Dataset extract section start

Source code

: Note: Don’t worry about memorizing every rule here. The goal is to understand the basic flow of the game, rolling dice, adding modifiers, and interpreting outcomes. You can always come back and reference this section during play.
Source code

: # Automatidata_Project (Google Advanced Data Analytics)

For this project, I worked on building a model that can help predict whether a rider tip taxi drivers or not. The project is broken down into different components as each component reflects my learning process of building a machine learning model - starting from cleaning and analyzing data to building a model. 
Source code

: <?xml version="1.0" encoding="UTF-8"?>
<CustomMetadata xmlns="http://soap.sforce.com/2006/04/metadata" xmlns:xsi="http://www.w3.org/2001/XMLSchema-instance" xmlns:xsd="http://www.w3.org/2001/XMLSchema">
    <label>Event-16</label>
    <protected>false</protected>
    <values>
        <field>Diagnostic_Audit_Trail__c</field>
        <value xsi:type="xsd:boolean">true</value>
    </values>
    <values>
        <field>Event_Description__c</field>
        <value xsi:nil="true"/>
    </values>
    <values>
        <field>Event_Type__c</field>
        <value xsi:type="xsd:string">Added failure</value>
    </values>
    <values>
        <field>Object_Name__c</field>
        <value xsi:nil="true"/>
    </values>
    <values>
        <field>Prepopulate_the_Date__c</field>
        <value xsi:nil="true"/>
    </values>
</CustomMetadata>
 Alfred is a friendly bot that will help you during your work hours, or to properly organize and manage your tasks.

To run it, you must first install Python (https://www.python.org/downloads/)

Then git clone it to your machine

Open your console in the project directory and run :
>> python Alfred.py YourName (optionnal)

Dataset extract section end

__Work instruction__: State how many lines of the data above contain the word "help", and include nothing other than that number.

__Task answer__: 2